Bond lacks E. Winston middle school
November vote expected also on bonds for parks and Forsyth Tech
BY TODD LUCK
County commissioners have begun the process to place bonds for public schools, Forsyth Technical Community College and parks and recreation on the November ballot.
Forsyth County commissioners made the decision on the bonds during a Thursday, June 9 briefing, and on Monday, June 12, approved a resolution to begin the process for bond referendums.
County Commissioner Gloria Whisenhunt Kortenaar was the sole “no” vote. She
said that, while she wants a school bond, she felt the one that her colleagues approved was too large and the tax increase too high.
Bond referendums let voters approve the debt borrowed for bond projects and the tax increase needed to pay for it.
Out of $595.6 million dollars in bond requests, the commissioners narrowed it down to three separate bonds that will be on the ballot: a $350 million Winston-Salem/Forsyth County Schools bond, a $65 million Forsyth Tech bond and a $15 million county parks and recreation bond.
If all three are approved, county property taxes will increase by 3.6 cents per each $100 valuation in property in 2018 and another 3.8 cents in 2022.

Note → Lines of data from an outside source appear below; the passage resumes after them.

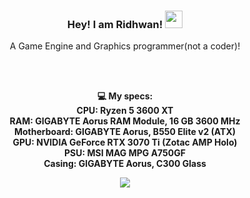 <h3 align="center">
  Hey! I am <b>Rid</b>hwan!
  <img src="https://media.giphy.com/media/hvRJCLFzcasrR4ia7z/giphy.gif" width="28">
</h3>

<p align="center">
    A Game Engine and Graphics programmer(not a coder)!
</p>
      
<br/><br/>
  
<p align="center">
    <strong>💻 My specs:<br>
    <strong>CPU: Ryzen 5 3600 XT<br>
    <strong>RAM: GIGABYTE Aorus RAM Module, 16 GB 3600 MHz<br>
    <strong>Motherboard: GIGABYTE Aorus, B550 Elite v2 (ATX)<br>
    <strong>GPU: NVIDIA GeForce RTX 3070 Ti (Zotac AMP Holo)<br>
    <strong>PSU: MSI MAG MPG A750GF<br>
    <strong>Casing: GIGABYTE Aorus, C300 Glass<br>
</p>
      
<p align="center">
    <a href = "https://discord.gg/kFcyut8ZvR"><img src="https://img.shields.io/badge/-Discord-7289DA?&logoColor=white&logo=discord"/></a>
</p>
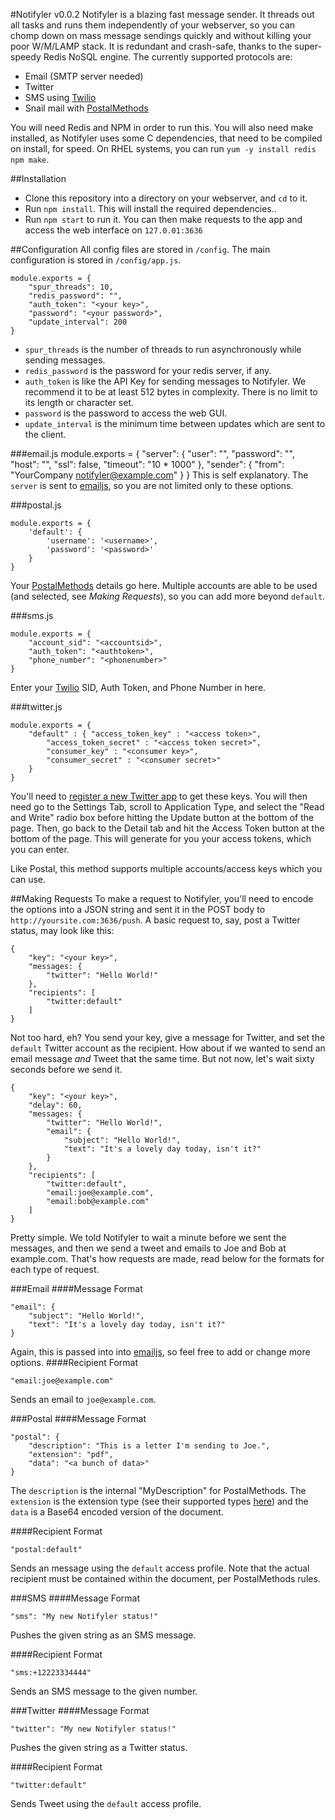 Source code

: #Notifyler v0.0.2
Notifyler is a blazing fast message sender. It threads out all tasks and runs them independently of your webserver, so you can chomp down on mass message sendings quickly and without killing your poor W/M/LAMP stack. It is redundant and crash-safe, thanks to the super-speedy Redis NoSQL engine. The currently supported protocols are:

- Email (SMTP server needed)
- Twitter
- SMS using [Twilio](https://www.twilio.com)
- Snail mail with [PostalMethods](http://www.postalmethods.com/)

You will need Redis and NPM in order to run this. You will also need make installed, as Notifyler uses some C dependencies, that need to be compiled on install, for speed. On RHEL systems, you can run `yum -y install redis npm make`.

##Installation

- Clone this repository into a directory on your webserver, and `cd` to it.
- Run `npm install`. This will install the required dependencies..
- Run `npm start` to run it. You can then make requests to the app and access the web interface on `127.0.01:3636`

##Configuration
All config files are stored in `/config`. The main configuration is stored in `/config/app.js`.

    module.exports = {
	    "spur_threads": 10,
	    "redis_password": "",
	    "auth_token": "<your key>",
	    "password": "<your password>",
	    "update_interval": 200
	}

- `spur_threads` is the number of threads to run asynchronously while sending messages.
- `redis_password` is the password for your redis server, if any.
- `auth_token` is like the API Key for sending messages to Notifyler. We recommend it to be at least 512 bytes in complexity. There is no limit to its length or character set.
- `password` is the password to access the web GUI.
- `update_interval` is the minimum time between updates which are sent to the client.

###email.js
    module.exports = {
	    "server": {
	        "user": "<username>",
	        "password": "<password>",
	        "host": "<server>",
	        "ssl": false,
	        "timeout": "10 * 1000"
	    },
	    "sender": {
	        "from": "YourCompany <notifyler@example.com>"
	    }
	}
This is self explanatory. The `server` is sent to [emailjs](https://github.com/eleith/emailjs), so you are not limited only to these options.

###postal.js

    module.exports = {
    	'default': {
    		'username': '<username>',
    		'password': '<password>'
    	}
    }

Your [PostalMethods](http://www.postalmethods.com/) details go here. Multiple accounts are able to be used (and selected, see *Making Requests*), so you can add more beyond `default`.

###sms.js

    module.exports = {
	    "account_sid": "<accountsid>",
	    "auth_token": "<authtoken>",
	    "phone_number": "<phonenumber>"
	}

Enter your [Twilio](https://www.twilio.com) SID, Auth Token, and Phone Number in here.

###twitter.js

    module.exports = {
		"default" : { "access_token_key" : "<access token>",
	    	"access_token_secret" : "<access token secret>",
	    	"consumer_key" : "<consumer key>",
	    	"consumer_secret" : "<consumer secret>"
	    }
	}

You'll need to [register a new Twitter app](https://dev.twitter.com/apps/new) to get these keys. You will then need go to the Settings Tab, scroll to Application Type, and select the "Read and Write" radio box before hitting the Update button at the bottom of the page. Then, go back to the Detail tab and hit the Access Token button at the bottom of the page. This will generate for you your access tokens, which you can enter.

Like Postal, this method supports multiple accounts/access keys which you can use.

##Making Requests
To make a request to Notifyler, you'll need to encode the options into a JSON string and sent it in the POST body to `http://yoursite.com:3636/push`. A basic request to, say, post a Twitter status, may look like this:

	{
	    "key": "<your key>",
		"messages: {
	        "twitter": "Hello World!"
	    },
	    "recipients": [
	        "twitter:default"
	    ]
	}

Not too hard, eh? You send your key, give a message for Twitter, and set the `default` Twitter account as the recipient. How about if we wanted to send an email message *and* Tweet that the same time. But not now, let's wait sixty seconds before we send it.

	{
	    "key": "<your key>",
		"delay": 60,
		"messages: {
	        "twitter": "Hello World!",
			"email": {
				"subject": "Hello World!",
				"text": "It's a lovely day today, isn't it?"
			}
	    },
	    "recipients": [
	        "twitter:default",
			"email:joe@example.com",
			"email:bob@example.com"
	    ]
	}

Pretty simple. We told Notifyler to wait a minute before we sent the messages, and then we send a tweet and emails to Joe and Bob at example.com. That's how requests are made, read below for the formats for each type of request.

###Email
####Message Format

    "email": {
        "subject": "Hello World!",
        "text": "It's a lovely day today, isn't it?"
    }

Again, this is passed into into [emailjs](https://github.com/eleith/emailjs), so feel free to add or change more options.
####Recipient Format

	"email:joe@example.com"

Sends an email to `joe@example.com`.

###Postal
####Message Format

    "postal": {
        "description": "This is a letter I'm sending to Joe.",
        "extension": "pdf",
		"data": "<a bunch of data>"
    }

The `description` is the internal "MyDescription" for PostalMethods. The `extension` is the extension type (see their supported types [here](http://www.postalmethods.com/supported)) and the `data` is a Base64 encoded version of the document.

####Recipient Format

	"postal:default"

Sends an message using the `default` access profile. Note that the actual recipient must be contained within the document, per PostalMethods rules.

###SMS
####Message Format

    "sms": "My new Notifyler status!"

Pushes the given string as an SMS message.

####Recipient Format

	"sms:+12223334444"

Sends an SMS message to the given number.

###Twitter
####Message Format

    "twitter": "My new Notifyler status!"

Pushes the given string as a Twitter status.

####Recipient Format

	"twitter:default"

Sends Tweet using the `default` access profile.


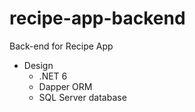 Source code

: # recipe-app-backend

Back-end for Recipe App
- Design
  - .NET 6
  - Dapper ORM
  - SQL Server database
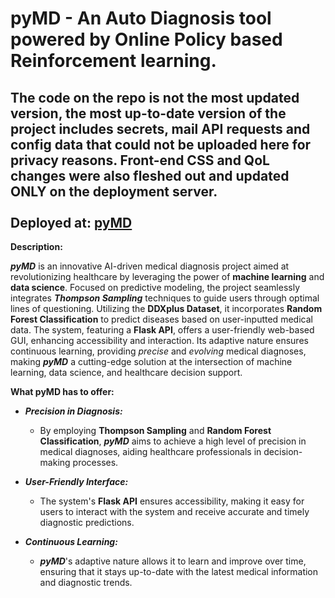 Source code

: <h1>pyMD - An Auto Diagnosis tool powered by Online Policy based Reinforcement learning.</h1>
<h2>The code on the repo is not the most updated version, the most up-to-date version of the project includes secrets, mail API requests and config data that could not be uploaded here for privacy reasons. Front-end CSS and QoL changes were also fleshed out and updated ONLY on the deployment server.
<br>
<br> 
Deployed at: <a href= 'kingzel.pythonanywhere.com'>pyMD</a></h2>

**Description:**

**_pyMD_** is an innovative AI-driven medical diagnosis project aimed at revolutionizing healthcare by leveraging the power of **machine learning** and **data science**. Focused on predictive modeling, the project seamlessly integrates **_Thompson Sampling_** techniques to guide users through optimal lines of questioning. Utilizing the **DDXplus Dataset**, it incorporates **Random Forest Classification** to predict diseases based on user-inputted medical data. The system, featuring a **Flask API**, offers a user-friendly web-based GUI, enhancing accessibility and interaction. Its adaptive nature ensures continuous learning, providing _precise_ and _evolving_ medical diagnoses, making **_pyMD_** a cutting-edge solution at the intersection of machine learning, data science, and healthcare decision support.

**What pyMD has to offer:**

- **_Precision in Diagnosis:_**
  - By employing **Thompson Sampling** and **Random Forest Classification**, **_pyMD_** aims to achieve a high level of precision in medical diagnoses, aiding healthcare professionals in decision-making processes.

- **_User-Friendly Interface:_**
  - The system's **Flask API** ensures accessibility, making it easy for users to interact with the system and receive accurate and timely diagnostic predictions.

- **_Continuous Learning:_**
  - **_pyMD_**'s adaptive nature allows it to learn and improve over time, ensuring that it stays up-to-date with the latest medical information and diagnostic trends.


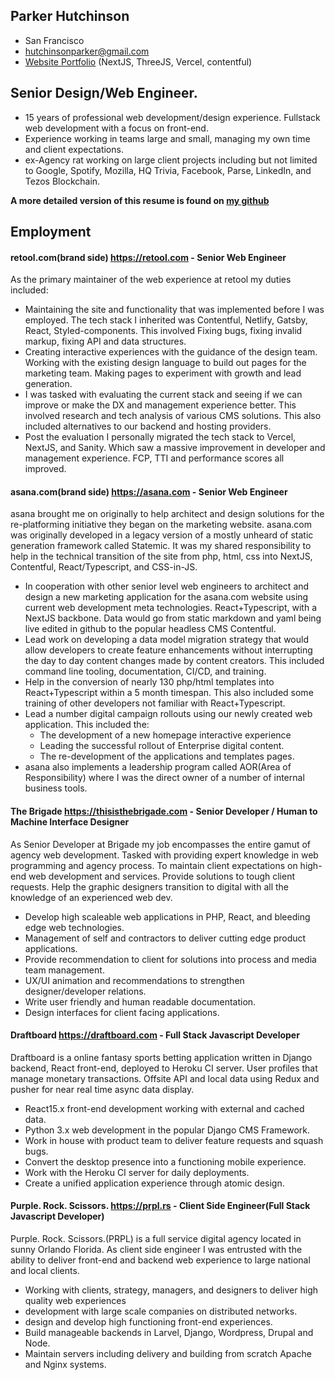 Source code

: ## Parker Hutchinson
* San Francisco
* hutchinsonparker@gmail.com
* [Website Portfolio](https://stereo.codes) (NextJS, ThreeJS, Vercel, contentful)


## Senior Design/Web Engineer.

* 15 years of professional web development/design experience. Fullstack web development with a focus on front-end. 
* Experience working in teams large and small, managing my own time and client expectations. 
* ex-Agency rat working on large client projects including but not limited to Google, Spotify, Mozilla, HQ Trivia, Facebook, Parse, LinkedIn, and Tezos Blockchain. 

**A more detailed version of this resume is found on [my github](https://github.com/parkerhutchinson/stereo-resume)**

## Employment

#### retool.com(brand side) https://retool.com - Senior Web Engineer
As the primary maintainer of the web experience at retool my duties included:
* Maintaining the site and functionality that was implemented before I was employed. The tech stack I inherited was Contentful, Netlify, Gatsby, React, Styled-components. This involved Fixing bugs, fixing invalid markup, fixing API and data structures.
* Creating interactive experiences with the guidance of the design team. Working with the existing design language to build out pages for the marketing team. Making pages to experiment with growth and lead generation.
* I was tasked with evaluating the current stack and seeing if we can improve or make the DX and management experience better. This involved research and tech analysis of various CMS solutions. This also included alternatives to our backend and hosting providers.
* Post the evaluation I personally migrated the tech stack to Vercel, NextJS, and Sanity. Which saw a massive improvement in developer and management experience. FCP, TTI and performance scores all improved.  

#### asana.com(brand side) https://asana.com - Senior Web Engineer
asana brought me on originally to help architect and design solutions for the re-platforming initiative they began on the marketing website. asana.com was originally developed in a legacy version of a mostly unheard of static generation framework called Statemic. It was my shared responsibility to help in the technical transition of the site from php, html, css into NextJS, Contentful, React/Typescript, and CSS-in-JS. 

* In cooperation with other senior level web engineers to architect and design a new marketing application for the asana.com website using current web development meta technologies. React+Typescript, with a NextJS backbone. Data would go from static markdown and yaml being live edited in github to the popular headless CMS Contentful. 
* Lead work on developing a data model migration strategy that would allow developers to create feature enhancements without interrupting the day to day content changes made by content creators. This included command line tooling, documentation, CI/CD, and training. 
* Help in the conversion of nearly 130 php/html templates into React+Typescript within a 5 month timespan. This also included some training of other developers not familiar with React+Typescript. 
* Lead a number digital campaign rollouts using our newly created web application. This included the: 
  - The development of a new homepage interactive experience 
  - Leading the successful rollout of Enterprise digital content.
  - The re-development of the applications and templates pages. 
* asana also implements a leadership program called AOR(Area of Responsibility) where I was the direct owner of a number of internal business tools.

#### The Brigade https://thisisthebrigade.com - Senior Developer / Human to Machine Interface Designer
As Senior Developer at Brigade my job encompasses the entire gamut of agency web development. Tasked with providing expert knowledge in web programming and agency process. To maintain client expectations on high-end web development and services. Provide solutions to tough client requests. Help the graphic designers transition to digital with all the knowledge of an experienced web dev.

* Develop high scaleable web applications in PHP, React, and bleeding edge web technologies.
* Management of self and contractors to deliver cutting edge product applications.
* Provide recommendation to client for solutions into process and media team management.
* UX/UI animation and recommendations to strengthen designer/developer relations.
* Write user friendly and human readable documentation.
* Design interfaces for client facing applications.

#### Draftboard https://draftboard.com - Full Stack Javascript Developer
Draftboard is a online fantasy sports betting application written in Django backend, React front-end, deployed to Heroku CI server. User profiles that manage monetary transactions. Offsite API and local data using Redux and pusher for near real time async data display. 

* React15.x front-end development working with external and cached data.
* Python 3.x web development in the popular Django CMS Framework. 
* Work in house with product team to deliver feature requests and squash bugs.
* Convert the desktop presence into a functioning mobile experience.
* Work with the Heroku CI server for daily deployments.
* Create a unified application experience through atomic design. 


#### Purple. Rock. Scissors. https://prpl.rs - Client Side Engineer(Full Stack Javascript Developer)
Purple. Rock. Scissors.(PRPL) is a full service digital agency located in sunny Orlando Florida. As client side engineer I was entrusted with the ability to deliver front-end and backend web experience to large national and local clients.

* Working with clients, strategy, managers, and designers to deliver high quality web experiences
* development with large scale companies on distributed networks. 
* design and develop high functioning front-end experiences. 
* Build manageable backends in Larvel, Django, Wordpress, Drupal and Node.
* Maintain servers including delivery and building from scratch Apache and Nginx systems.
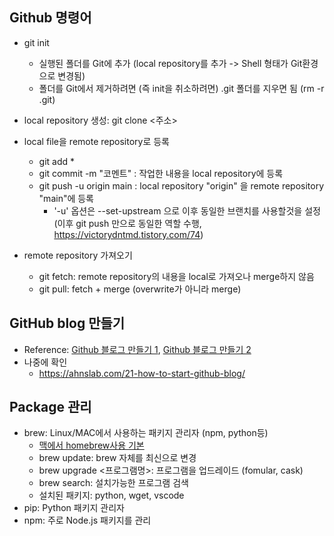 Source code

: ## Github 명령어
- git init
   - 실행된 폴더를 Git에 추가 (local repository를 추가 -> Shell 형태가 Git환경으로 변경됨)
   - 폴더를 Git에서 제거하려면 (즉 init을 취소하려면) .git 폴더를 지우면 됨 (rm -r .git)
- local repository 생성: git clone <주소>
- local file을 remote repository로 등록
   - git add *
   - git commit -m "코멘트" : 작업한 내용을 local repository에 등록
   - git push -u origin main : local repository "origin" 을 remote repository "main"에 등록
      - '-u' 옵션은 --set-upstream 으로 이후 동일한 브랜치를 사용할것을 설정 (이후 git push 만으로 동일한 역할 수행, https://victorydntmd.tistory.com/74)

- remote repository 가져오기
   - git fetch: remote repository의 내용을 local로 가져오나 merge하지 않음
   - git pull: fetch + merge (overwrite가 아니라 merge)
   
## GitHub blog 만들기
- Reference: [Github 블로그 만들기 1](https://supermemi.tistory.com/144), [Github 블로그 만들기 2](https://supermemi.tistory.com/145)
- 나중에 확인
   - https://ahnslab.com/21-how-to-start-github-blog/

## Package 관리
- brew: Linux/MAC에서 사용하는 패키지 관리자 (npm, python등)
   - [맥에서 homebrew사용 기본](https://iboxcomein.com/homebrew/)
   - brew update: brew 자체를 최신으로 변경
   - brew upgrade <프로그램명>: 프로그램을 업드레이드 (fomular, cask)
   - brew search: 설치가능한 프로그램 검색
   - 설치된 패키지: python, wget, vscode
- pip: Python 패키지 관리자
- npm: 주로 Node.js 패키지를 관리
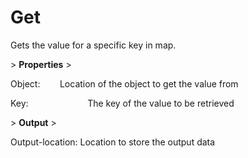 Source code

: # Get

Gets the value for a specific key in map.

&gt; **Properties**
&gt; 

Object:                   Location of the object to get the value from

Key:                        The key of the value to be retrieved

&gt; **Output**
&gt; 

Output-location: Location to store the output data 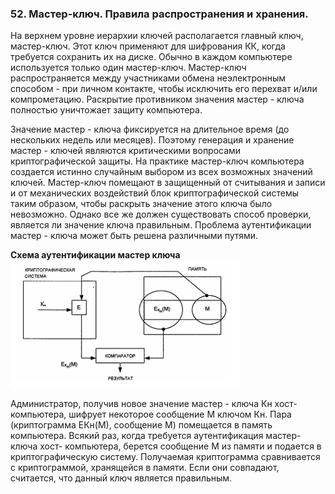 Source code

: ### 52. Мастер-ключ. Правила распространения и хранения.

На верхнем уровне иерархии ключей располагается главный ключ, мастер-ключ. Этот ключ применяют для шифрования КК, когда требуется сохранить их на диске. Обычно в каждом компьютере используется только один мастер-ключ. Мастер-ключ распространяется между участниками обмена неэлектронным способом - при личном контакте, чтобы исключить его перехват и/или компрометацию. Раскрытие противником значения мастер - ключа полностью уничтожает защиту компьютера.

Значение мастер - ключа фиксируется на длительное время (до нескольких недель или месяцев). Поэтому генерация и хранение мастер - ключей являются критическими вопросами криптографической защиты. На практике мастер-ключ компьютера создается истинно случайным выбором из всех возможных значений ключей. Мастер-ключ помещают в защищенный от считывания и записи и от механических воздействий блок криптографической системы таким образом, чтобы раскрыть значение этого ключа было невозможно. Однако все же должен существовать способ проверки, является ли значение ключа правильным. Проблема аутентификации мастер - ключа может быть решена различными путями.

**Cхема аутентификации мастер ключа**
![Рисунок 1](/images/Screenshot_19.png)

Администратор, получив новое значение мастер - ключа Кн хост-компьютера, шифрует некоторое сообщение М ключом Кн. Пара (криптограмма ЕКн(М), сообщение М) помещается в память компьютера. Всякий раз, когда требуется аутентификация мастер-ключа хост- компьютера, берется сообщение М из памяти и подается в криптографическую систему. Получаемая криптограмма сравнивается с криптограммой, хранящейся в памяти. Если они совпадают, считается, что данный ключ является правильным.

“I agree with putting them on there and letting people make the choice,” said Commissioner Walter Marshall.
The school bond deals with aging buildings and technology along with having enough classrooms to accommodate the growing student body. It’ll pay for two new middle schools; four replacement schools, including Ashley Academy; additions to four schools; and renovations at four others.
According to school board officials, the Ashley project was added at the last minute to address concerns from the community that the East Winston community was not included in proposal talks. Board vice chairman Robert Barr has said adding the project lets the community know that the board heard their voice.
But the Community School Bond Coalition (CSBC) has raised the point that there currently isn’t a middle school in that area of the city. The coalition is made up of four community organizations: the Big Four Alumni Association, Winston-Salem Branch of the NAACP Education Committee, New South Community Coalition, and North Winston Neighborhood Association.
Among the long-deferred projects is building a new Lowrance Middle School, which will be on the campus of Paisley IB Magnet School. The bond will also increase Paisley’s capacity from 627 students to 1027. Paisley is not in East Winston.
The Forsyth Technical bond will create a new aviation program at Smith Reynolds Airport along with paying for building renovations and construction at the college’s various locations. The parks bond includes several park renovations, mostly concentrated in Tanglewood Park in Clemmons, and $5 million for a multi-use agricultural center, also at Tanglewood.
The bonds will now go through a process, which includes submitting a notice to the Joint Legislative Oversight Committee on Local Government, and statements being filed with the Clerk of Court.
It will culminate in the Aug. 8 County Commissioners meeting, in which the public will be able to comment on the bonds and commissioners will have a final vote on each of them. Commissioners could also choose to lower the amount of the bonds then, but they cannot make them larger. After that, the bonds will go to the Board of Elections to be put on the ballot.
The commissioners said that bond requests that won’t go on the ballot will be pursued in other ways. The $20.4 million to build a new home for the combined SciWorks and Children’s Museum on the site of the old Sheriff’s Office building will be paid for with revenue from the sale of county properties. The commissioners plan to approve a capital project ordinance later in the month to make the effort official. The museums will do their own fundraising to pay for exhibits. SciWorks Director Paul Kortenaar said he was happy with the outcome.
“For SciWorks, this is perfect,” said Kortenaar. “Financing for SciWorks will have no impact on the tax burden and we’ll have a brand new museum downtown.”
Commissioners said the decision on how to renovate or replace the Hall of Justice will be made by Sept. 30.
“It’s been discussed a long time and there needs to be a final answer,” said Commissioner Don Martin.
The time will let the commissioners examine all their options. Previously, plans to replace the Hall of Justice for $145 million, and one that involves renovating and expanding it for $112 million were being considered, though the idea of renovating it for $100 million was also discussed last week.
“We want the best court house we can possibly get,” said commissioner Witherspoon about the extra time.
The courthouse would not be paid for by a bond referendum and would most likely be funded with limited obligation bonds that allow the county to borrow money without tax-payer approval. Marshall said that the commissioners will need to commit to the entire project, not just one part of the construction, or later boards of county commissioners could change or halt the project.
Staff reporter Tevin Stinson contributed to this report.